There are many signs that the fate of Ukraine standing at the European crossroads is going to be resolved soon. And the choice is not just an economic profit and loss account of integration with the EU or Russia.
Carrying a heavy load of political internal conflicts, Ukraine has long been under pressure of Russia trying to induce the country to accede to its integration organisations established within former Soviet Union. Nonetheless, Ukrainian elites do not give up the long-term project of integration with the EU. After the Verkhovna Rada of Ukraine had passed laws bringing it closer to the conditions set by the EU and the Ukrainian government had approved the EU-Ukraine Association Agreement, the path to signature at the November Eastern Partnership Summit in Vilnius stands open. It is doubtful that the incarcerated Julia Tymoshenko could be an impediment to such an important process for Europe.
Economic integration of former Soviet Union
The Russian counter-proposal was to incorporate Ukraine in the Customs Union (CU) dating back as far as 1995 when the leaders of Russia, Kazakhstan, Belarus, Kyrgyzstan, Uzbekistan and Tajikistan signed an agreement on establishing the CU transformed into the Euro-Asian Economic Community (EAEC or EurAsEc) in 2001, to which Moldova, Ukraine and Armenia acceded in 2002-2003 as observers. The project, which was aimed at creating a single market and a single economic area, did not go beyond agreements on joint development of fuel and energy balance and regulations on grain supplies to state members – and in fact remained dead.
2006 saw a decision about creating the CU composed of only three states, which were determined to implement this initiative, i.e. Russia, Belarus and Kazakhstan. In 2007, it was decided that the CU will be formed over three years within which the CU Commission will be established – a supranational body, in which Russia obtained 57 per cent of votes, and Belarus and Kazakhstan – 21.5 per cent each. The proportions already showed the true significance of partners and the chances of equal collaboration among them.
In 2009, the leaders signed ca. 40 agreements forming a legal basis for the future CU, however spring 2010 witnessed a serious differences of opinion between President Lukashenka and Vladimir Putin, and the latter declared that the Common Economic Space may well be established without Belarus. The difficulties were overcome and in July 2010 the Customs Code entered into force in those three states. In April 2011, customs control was abolished at Russian and Belarusian border, and in July 2011 – at Kazakh border.

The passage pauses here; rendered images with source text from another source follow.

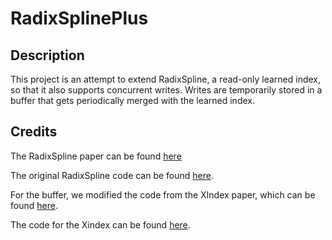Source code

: # RadixSplinePlus

## Description
This project is an attempt to extend RadixSpline, a read-only learned index, so that it also supports concurrent writes. Writes are temporarily stored in a buffer that gets periodically merged with the learned index.


## Credits
The RadixSpline paper can be found [here](https://arxiv.org/abs/2004.14541)

The original RadixSpline code can be found [here](https://github.com/learnedsystems/radixspline).

For the buffer, we modified the code from the XIndex paper, which can be found [here](https://ipads.se.sjtu.edu.cn/_media/publications/tangppopp20.pdf).

The code for the Xindex can be found [here](https://ipads.se.sjtu.edu.cn:1312/opensource/xindex/-/tree/master/XIndex-R).
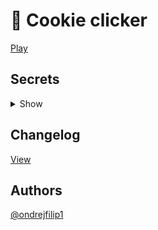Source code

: # 🍪 Cookie clicker

[Play](https://ondrejfilip1.github.io/clicker/)

## Secrets

<details>
  <summary>Show</summary>
  <p>
    **ieatedit** - Adds 1 000 cookies\
    **nikocado** - Adds 1 000 000 cookies\
    **rainbow** - Cookie will become rainbow\
    **themehack** - Unlocks all themes
  </p>
</details>

## Changelog

[View](https://github.com/ondrejfilip1/clicker/blob/master/changelog.txt)

## Authors

[@ondrejfilip1](https://www.github.com/ondrejfilip1)
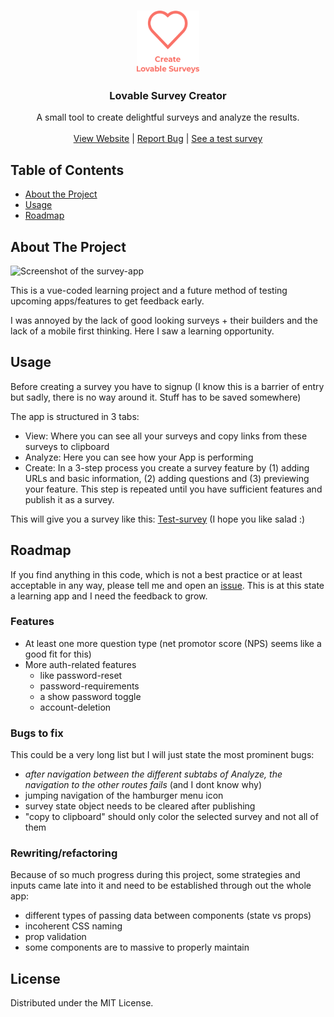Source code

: <br />
<p align="center">
  <a href="https://lovable-survey-creator.firebaseapp.com/">
    <img src="public/img/pictures/Lovable-survey-icon-noBG.png" alt="Logo" width="100" height="100">
  </a>

  <h3 align="center">Lovable Survey Creator</h3>

  <p align="center">
    A small tool to create delightful surveys and analyze the results.
    <br />
    <br />
    <a href="https://lovable-survey-creator.firebaseapp.com/">View Website</a>
    |
    <a href="https://github.com/agent00biber/lovable-survey-creator/issues">Report Bug</a>
    |
    <a href="https://feedback-creator.firebaseapp.com/surveyczO0wWfxxlYvouKlzgmk">See a test survey</a>
  </p>
</p>

<!-- TABLE OF CONTENTS -->

## Table of Contents

- [About the Project](#about-the-project)
- [Usage](#usage)
- [Roadmap](#roadmap)

<!-- ABOUT THE PROJECT -->

## About The Project

![Screenshot of the survey-app](https://lovable-survey-creator.firebaseapp.com/)

This is a vue-coded learning project and a future method of testing upcoming apps/features to get feedback early.

I was annoyed by the lack of good looking surveys + their builders and the lack of a mobile first thinking. Here I saw a learning opportunity.

<!-- USAGE -->

## Usage

Before creating a survey you have to signup (I know this is a barrier of entry but sadly, there is no way around it. Stuff has to be saved somewhere)

The app is structured in 3 tabs:

- View: Where you can see all your surveys and copy links from these surveys to clipboard
- Analyze: Here you can see how your App is performing
- Create: In a 3-step process you create a survey feature by (1) adding URLs and basic information, (2) adding questions and (3) previewing your feature. This step is repeated until you have sufficient features and publish it as a survey.

This will give you a survey like this: [Test-survey](https://feedback-creator.firebaseapp.com/surveyczO0wWfxxlYvouKlzgmk)
(I hope you like salad :)

<!-- ROADMAP -->

## Roadmap

If you find anything in this code, which is not a best practice or at least acceptable in any way, please tell me and open an [issue](https://github.com/agent00biber/lovable-survey-creator/issues). This is at this state a learning app and I need the feedback to grow.

### Features

- At least one more question type (net promotor score (NPS) seems like a good fit for this)
- More auth-related features
  - like password-reset
  - password-requirements
  - a show password toggle
  - account-deletion

### Bugs to fix

This could be a very long list but I will just state the most prominent bugs:

- _after navigation between the different subtabs of Analyze, the navigation to the other routes fails_ (and I dont know why)
- jumping navigation of the hamburger menu icon
- survey state object needs to be cleared after publishing
- "copy to clipboard" should only color the selected survey and not all of them

### Rewriting/refactoring

Because of so much progress during this project, some strategies and inputs came late into it and need to be established through out the whole app:

- different types of passing data between components (state vs props)
- incoherent CSS naming
- prop validation
- some components are to massive to properly maintain

<!-- LICENSE -->

## License

Distributed under the MIT License.

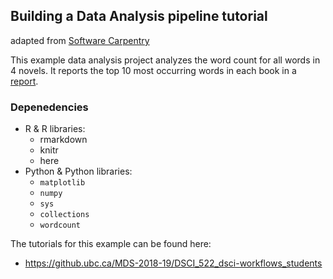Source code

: ## Building a Data Analysis pipeline tutorial
adapted from [Software Carpentry](http://software-carpentry.org/)

This example data analysis project analyzes the word count for all words in 4
novels. It reports the top 10 most occurring words in each book in a [report](doc/count_report.Rmd).

### Depenedencies
- R & R libraries:
    - rmarkdown
    - knitr
    - here
- Python & Python libraries:
    - `matplotlib`
    - `numpy`
    - `sys`
    - `collections`
    - `wordcount`

The tutorials for this example can be found here:
- https://github.ubc.ca/MDS-2018-19/DSCI_522_dsci-workflows_students
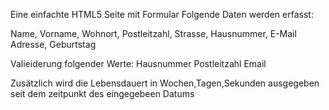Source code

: Eine einfachte HTML5 Seite mit Formular
Folgende Daten werden erfasst:

Name, Vorname, Wohnort, Postleitzahl, Strasse, Hausnummer, E-Mail Adresse, Geburtstag

Valieiderung folgender Werte:
Hausnummer
Postleitzahl
Email

Zusätzlich wird die Lebensdauert in Wochen,Tagen,Sekunden ausgegeben seit dem zeitpunkt des eingegebeen Datums
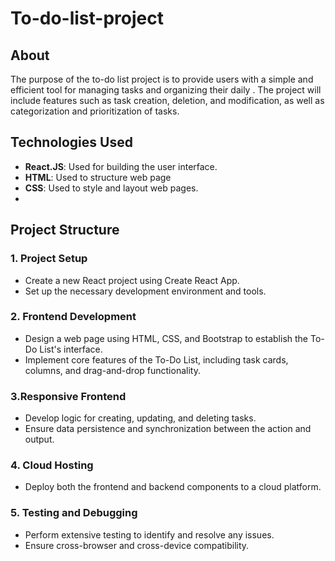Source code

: # To-do-list-project

## About
The purpose of the to-do list project is to provide users with a simple and efficient tool for managing tasks and organizing their daily .
The project will include features such as task creation, deletion, and modification, as well as categorization and prioritization of tasks.

## Technologies Used

- **React.JS**: Used for building the user interface.
- **HTML**: Used to structure web page
- **CSS**: Used to style and layout web pages.
- 
## Project Structure

### 1. Project Setup

- Create a new React project using Create React App.
- Set up the necessary development environment and tools.

### 2. Frontend Development

- Design a web page using HTML, CSS, and Bootstrap to establish the To-Do List's interface.
- Implement core features of the To-Do List, including task cards, columns, and drag-and-drop functionality.

### 3.Responsive Frontend

- Develop logic for creating, updating, and deleting tasks.
- Ensure data persistence and synchronization between the action and output.

### 4. Cloud Hosting

- Deploy both the frontend and backend components to a cloud platform.

### 5. Testing and Debugging

- Perform extensive testing to identify and resolve any issues.
- Ensure cross-browser and cross-device compatibility.
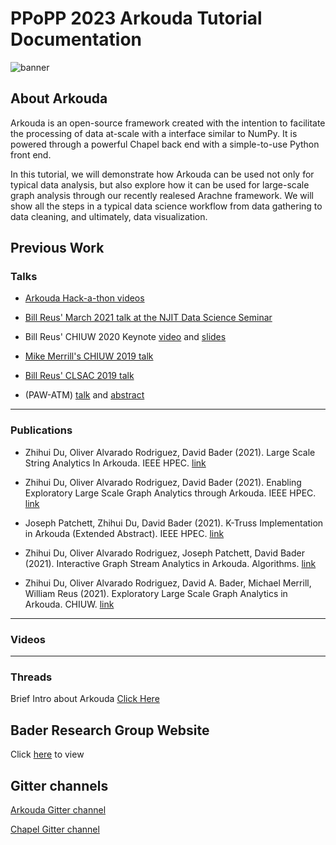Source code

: # PPoPP 2023 Arkouda Tutorial Documentation
![banner](https://github.com/njit-hpc-initiative/tutorial-arkouda-njit/blob/main/readme_resources/readme_banner.png)
## About Arkouda

Arkouda is an open-source framework created with the intention to facilitate the processing of data at-scale with a interface similar to NumPy. It is powered through a powerful Chapel back end with a simple-to-use Python front end. 

In this tutorial, we will demonstrate how Arkouda can be used not only for typical data analysis, but also explore how it can be used for large-scale graph analysis through our recently realesed Arachne framework. We will show all the steps in a typical data science workflow from data gathering to data cleaning, and ultimately, data visualization.

## Previous Work

### Talks

- [Arkouda Hack-a-thon videos](https://www.youtube.com/playlist?list=PLpuVAiniqZRXnOAhfHmxbAcVPtMKb-RHN)

- [Bill Reus' March 2021 talk at the NJIT Data Science Seminar](https://www.youtube.com/watch?v=hzLbJF-fvjQ&t=3s)

- Bill Reus' CHIUW 2020 Keynote [video](https://youtu.be/g-G_Z_3pgUE) and [slides](https://chapel-lang.org/CHIUW/2020/Reus.pdf)

- [Mike Merrill's CHIUW 2019 talk](https://chapel-lang.org/CHIUW/2019/Merrill.pdf)

- [Bill Reus' CLSAC 2019 talk](http://www.clsac.org/uploads/5/0/6/3/50633811/2019-reus-arkuda.pdf)

- (PAW-ATM) [talk](https://github.com/sourceryinstitute/PAW/raw/gh-pages/PAW-ATM19/presentations/PAW-ATM2019_talk11.pdf) 
and [abstract](https://github.com/sourceryinstitute/PAW/raw/gh-pages/PAW-ATM19/extendedAbstracts/PAW-ATM2019_abstract5.pdf)

--------------------------------------------------------

### Publications 

- Zhihui Du, Oliver Alvarado Rodriguez, David Bader (2021). Large Scale String Analytics In Arkouda. IEEE HPEC. [link](https://davidbader.net/publication/2021-drb2/2021-drb2.pdf)

- Zhihui Du, Oliver Alvarado Rodriguez, David Bader (2021). Enabling Exploratory Large Scale Graph Analytics through Arkouda. IEEE HPEC. [link](https://davidbader.net/publication/2021-drb/2021-drb.pdf)

- Joseph Patchett, Zhihui Du, David Bader (2021). K-Truss Implementation in Arkouda (Extended Abstract). IEEE HPEC. [link](https://davidbader.net/publication/2021-pdb/2021-pdb.pdf)

- Zhihui Du, Oliver Alvarado Rodriguez, Joseph Patchett, David Bader (2021). Interactive Graph Stream Analytics in Arkouda. Algorithms. [link](https://davidbader.net/publication/2021-drpb/2021-drpb.pdf)

- Zhihui Du, Oliver Alvarado Rodriguez, David A. Bader, Michael Merrill, William Reus (2021). Exploratory Large Scale Graph Analytics in Arkouda. CHIUW. [link](https://davidbader.net/publication/2021-drbmr/2021-drbmr.pdf)

--------------------------------------------------------

### Videos

--------------------------------------------------------

### Threads

Brief Intro about Arkouda [Click Here](https://twitter.com/KhatwaniNaren/status/1520519698038898691?s=20&t=jSUgnRajicmanFdS9C_3ig)

## Bader Research Group Website

Click [here](https://njit-hpc-initiative.github.io) to view

## Gitter channels
[Arkouda Gitter channel](https://gitter.im/ArkoudaProject/community)

[Chapel Gitter channel](https://gitter.im/chapel-lang/chapel)


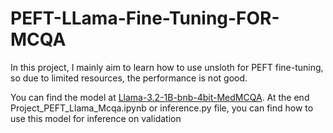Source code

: # PEFT-LLama-Fine-Tuning-FOR-MCQA

In this project, I mainly aim to learn how to use unsloth for PEFT fine-tuning, so due to limited resources, the performance is not good.

You can find the model at [Llama-3.2-1B-bnb-4bit-MedMCQA](https://huggingface.co/tientuevu/Llama-3.2-1B-bnb-4bit-MedMCQA). At the end Project_PEFT_Llama_Mcqa.ipynb or inference.py file, you can find how to use this model for inference on validation
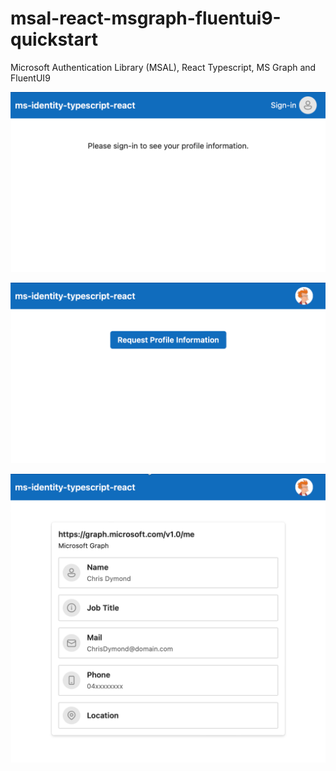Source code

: # msal-react-msgraph-fluentui9-quickstart
Microsoft Authentication Library (MSAL), React Typescript, MS Graph and FluentUI9

![Sign-in Page](readme-files/Screen-1.png?raw=true "Sign-in Page")

![Signed-in User](readme-files/Screen-2.png?raw=true "Signed-in User")

![Signed-in User with Profile](readme-files/Screen-3.png?raw=true "Signed-in User With MS Graph Profile")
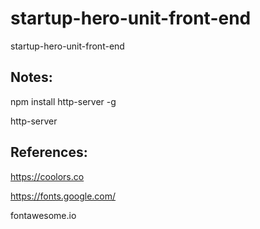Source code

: # startup-hero-unit-front-end
startup-hero-unit-front-end


## Notes:

npm install http-server -g

http-server

## References:
https://coolors.co

https://fonts.google.com/

fontawesome.io
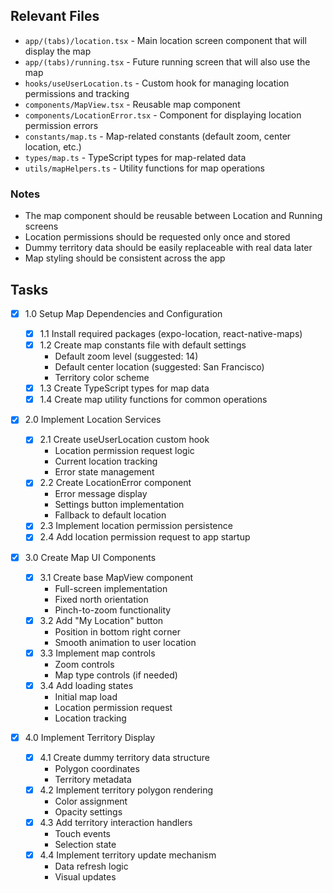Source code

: ## Relevant Files

- `app/(tabs)/location.tsx` - Main location screen component that will display the map
- `app/(tabs)/running.tsx` - Future running screen that will also use the map
- `hooks/useUserLocation.ts` - Custom hook for managing location permissions and tracking
- `components/MapView.tsx` - Reusable map component
- `components/LocationError.tsx` - Component for displaying location permission errors
- `constants/map.ts` - Map-related constants (default zoom, center location, etc.)
- `types/map.ts` - TypeScript types for map-related data
- `utils/mapHelpers.ts` - Utility functions for map operations

### Notes

- The map component should be reusable between Location and Running screens
- Location permissions should be requested only once and stored
- Dummy territory data should be easily replaceable with real data later
- Map styling should be consistent across the app

## Tasks

- [x] 1.0 Setup Map Dependencies and Configuration

  - [x] 1.1 Install required packages (expo-location, react-native-maps)
  - [x] 1.2 Create map constants file with default settings
    - Default zoom level (suggested: 14)
    - Default center location (suggested: San Francisco)
    - Territory color scheme
  - [x] 1.3 Create TypeScript types for map data
  - [x] 1.4 Create map utility functions for common operations

- [x] 2.0 Implement Location Services

  - [x] 2.1 Create useUserLocation custom hook
    - Location permission request logic
    - Current location tracking
    - Error state management
  - [x] 2.2 Create LocationError component
    - Error message display
    - Settings button implementation
    - Fallback to default location
  - [x] 2.3 Implement location permission persistence
  - [x] 2.4 Add location permission request to app startup

- [x] 3.0 Create Map UI Components

  - [x] 3.1 Create base MapView component
    - Full-screen implementation
    - Fixed north orientation
    - Pinch-to-zoom functionality
  - [x] 3.2 Add "My Location" button
    - Position in bottom right corner
    - Smooth animation to user location
  - [x] 3.3 Implement map controls
    - Zoom controls
    - Map type controls (if needed)
  - [x] 3.4 Add loading states
    - Initial map load
    - Location permission request
    - Location tracking

- [x] 4.0 Implement Territory Display

  - [x] 4.1 Create dummy territory data structure
    - Polygon coordinates
    - Territory metadata
  - [x] 4.2 Implement territory polygon rendering
    - Color assignment
    - Opacity settings
  - [x] 4.3 Add territory interaction handlers
    - Touch events
    - Selection state
  - [x] 4.4 Implement territory update mechanism
    - Data refresh logic
    - Visual updates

On 1 January 2012, the Common Economic Space was created in three CU states, and in July the same year, integration principles (adopted in 18 November 2011) began to take effect. They envisage zero VAT rate and no excise tax on a basis of export documents. In imports to the Russian Federation from Belarus and Kazakhstan, VAT and excise tax is charged by Russian tax authorities. Services provided by their partners in the Russian Federation are either taxable or exempt from tax or subject to tax relief in accordance with Russian legislation.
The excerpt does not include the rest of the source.